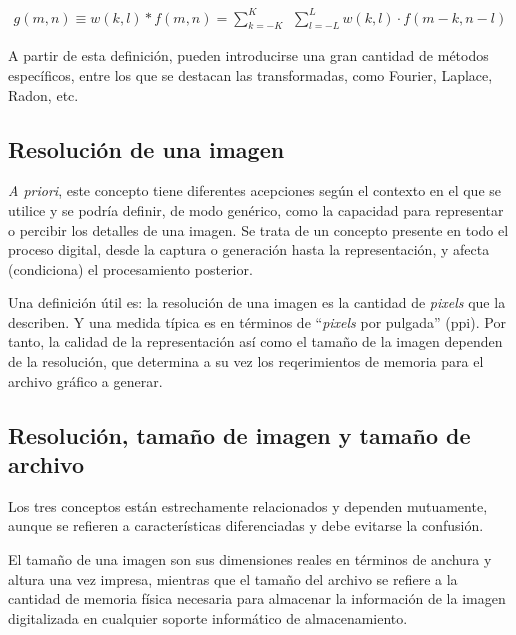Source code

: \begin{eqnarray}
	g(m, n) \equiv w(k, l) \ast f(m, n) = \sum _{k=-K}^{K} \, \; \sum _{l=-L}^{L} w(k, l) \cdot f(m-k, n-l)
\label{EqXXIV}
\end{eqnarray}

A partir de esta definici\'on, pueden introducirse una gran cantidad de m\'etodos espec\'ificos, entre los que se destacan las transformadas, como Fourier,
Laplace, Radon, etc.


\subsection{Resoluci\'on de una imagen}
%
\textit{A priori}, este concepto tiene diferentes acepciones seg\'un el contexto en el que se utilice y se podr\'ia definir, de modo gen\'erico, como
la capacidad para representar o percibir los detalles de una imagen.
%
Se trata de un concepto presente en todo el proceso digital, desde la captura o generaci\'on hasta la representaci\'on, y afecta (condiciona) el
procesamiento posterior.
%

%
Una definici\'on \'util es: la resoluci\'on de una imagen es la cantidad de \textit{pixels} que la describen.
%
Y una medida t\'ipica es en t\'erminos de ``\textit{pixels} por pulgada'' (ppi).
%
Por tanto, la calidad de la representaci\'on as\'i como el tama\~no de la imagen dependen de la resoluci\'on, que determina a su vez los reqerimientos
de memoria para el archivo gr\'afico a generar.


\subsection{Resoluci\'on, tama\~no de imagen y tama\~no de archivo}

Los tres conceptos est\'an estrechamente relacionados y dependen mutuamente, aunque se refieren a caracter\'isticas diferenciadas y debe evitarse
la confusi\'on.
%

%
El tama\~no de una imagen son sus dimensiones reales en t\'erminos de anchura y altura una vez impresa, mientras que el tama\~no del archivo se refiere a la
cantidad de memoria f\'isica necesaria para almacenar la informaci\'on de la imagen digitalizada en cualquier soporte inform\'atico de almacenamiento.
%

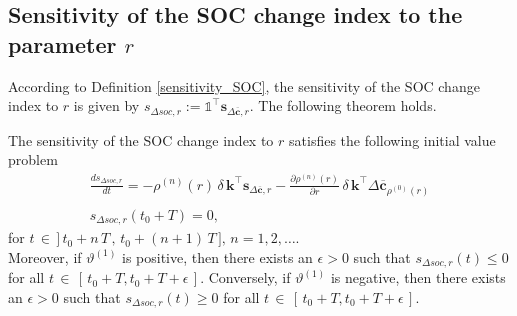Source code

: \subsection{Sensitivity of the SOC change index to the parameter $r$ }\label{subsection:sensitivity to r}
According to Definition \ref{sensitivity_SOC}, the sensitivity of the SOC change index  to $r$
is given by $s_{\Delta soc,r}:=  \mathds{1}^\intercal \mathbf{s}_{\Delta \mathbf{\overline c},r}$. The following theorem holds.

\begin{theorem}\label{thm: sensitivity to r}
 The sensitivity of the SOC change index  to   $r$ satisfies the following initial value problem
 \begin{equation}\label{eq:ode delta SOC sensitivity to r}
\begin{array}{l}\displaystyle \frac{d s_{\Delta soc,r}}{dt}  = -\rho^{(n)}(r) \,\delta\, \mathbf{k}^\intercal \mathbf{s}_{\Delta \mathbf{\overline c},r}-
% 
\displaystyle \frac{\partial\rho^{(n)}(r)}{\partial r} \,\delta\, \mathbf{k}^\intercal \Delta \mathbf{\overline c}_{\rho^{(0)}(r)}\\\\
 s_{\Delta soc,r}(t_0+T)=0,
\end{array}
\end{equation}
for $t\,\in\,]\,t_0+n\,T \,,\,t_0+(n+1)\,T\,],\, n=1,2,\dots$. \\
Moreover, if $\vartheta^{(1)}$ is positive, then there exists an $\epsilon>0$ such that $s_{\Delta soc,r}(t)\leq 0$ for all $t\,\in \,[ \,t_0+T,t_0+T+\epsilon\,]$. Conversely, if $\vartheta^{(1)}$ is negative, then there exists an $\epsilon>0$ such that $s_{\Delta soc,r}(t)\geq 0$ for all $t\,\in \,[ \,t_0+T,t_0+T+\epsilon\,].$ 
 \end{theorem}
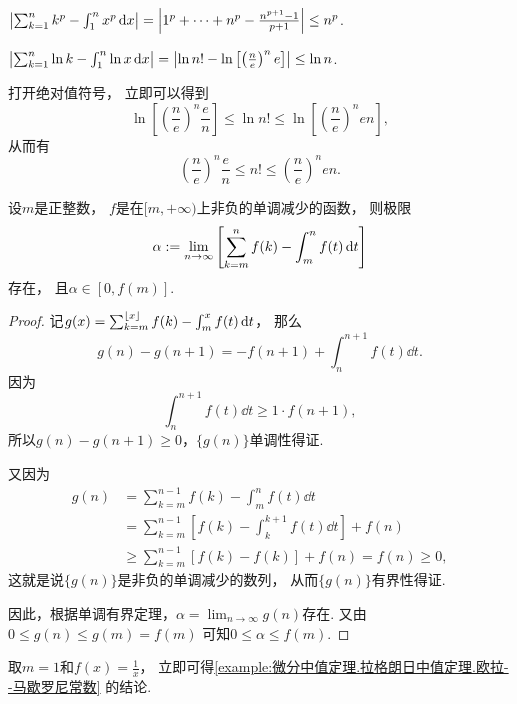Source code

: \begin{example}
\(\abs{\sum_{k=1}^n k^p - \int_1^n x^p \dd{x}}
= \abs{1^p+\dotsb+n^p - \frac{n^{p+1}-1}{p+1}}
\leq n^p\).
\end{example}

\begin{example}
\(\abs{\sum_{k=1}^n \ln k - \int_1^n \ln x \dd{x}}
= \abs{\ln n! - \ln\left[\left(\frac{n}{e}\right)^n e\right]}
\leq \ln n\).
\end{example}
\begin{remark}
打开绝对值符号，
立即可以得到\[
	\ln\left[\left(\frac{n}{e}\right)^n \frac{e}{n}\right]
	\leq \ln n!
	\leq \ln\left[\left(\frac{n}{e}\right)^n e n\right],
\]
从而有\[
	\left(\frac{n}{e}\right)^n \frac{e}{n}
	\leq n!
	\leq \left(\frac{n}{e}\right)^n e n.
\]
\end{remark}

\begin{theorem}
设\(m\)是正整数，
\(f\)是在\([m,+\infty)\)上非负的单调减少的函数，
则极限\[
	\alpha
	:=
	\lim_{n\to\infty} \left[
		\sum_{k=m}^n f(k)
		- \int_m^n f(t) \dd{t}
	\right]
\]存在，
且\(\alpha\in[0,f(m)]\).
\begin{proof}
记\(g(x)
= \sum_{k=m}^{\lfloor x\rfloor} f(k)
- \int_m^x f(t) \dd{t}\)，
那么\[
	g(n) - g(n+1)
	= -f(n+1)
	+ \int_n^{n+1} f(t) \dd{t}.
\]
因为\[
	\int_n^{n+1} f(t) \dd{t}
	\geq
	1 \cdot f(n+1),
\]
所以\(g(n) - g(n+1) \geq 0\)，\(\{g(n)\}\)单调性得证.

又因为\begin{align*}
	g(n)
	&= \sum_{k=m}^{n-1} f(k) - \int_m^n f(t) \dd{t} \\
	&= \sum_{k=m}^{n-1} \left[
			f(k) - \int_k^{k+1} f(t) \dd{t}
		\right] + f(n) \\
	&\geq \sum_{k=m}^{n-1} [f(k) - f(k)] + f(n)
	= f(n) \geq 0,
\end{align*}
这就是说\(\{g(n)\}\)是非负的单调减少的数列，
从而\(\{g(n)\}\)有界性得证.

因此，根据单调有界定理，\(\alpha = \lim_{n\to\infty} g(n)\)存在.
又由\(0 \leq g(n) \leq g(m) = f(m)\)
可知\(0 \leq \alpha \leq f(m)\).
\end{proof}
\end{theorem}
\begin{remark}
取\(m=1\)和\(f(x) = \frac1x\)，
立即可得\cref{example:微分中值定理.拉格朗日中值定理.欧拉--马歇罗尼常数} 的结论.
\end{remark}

▶ _What the task asks_
Within the data above, how many lines contain "sensitivity"? Respond with the tally alone.

▶ _Task output_
5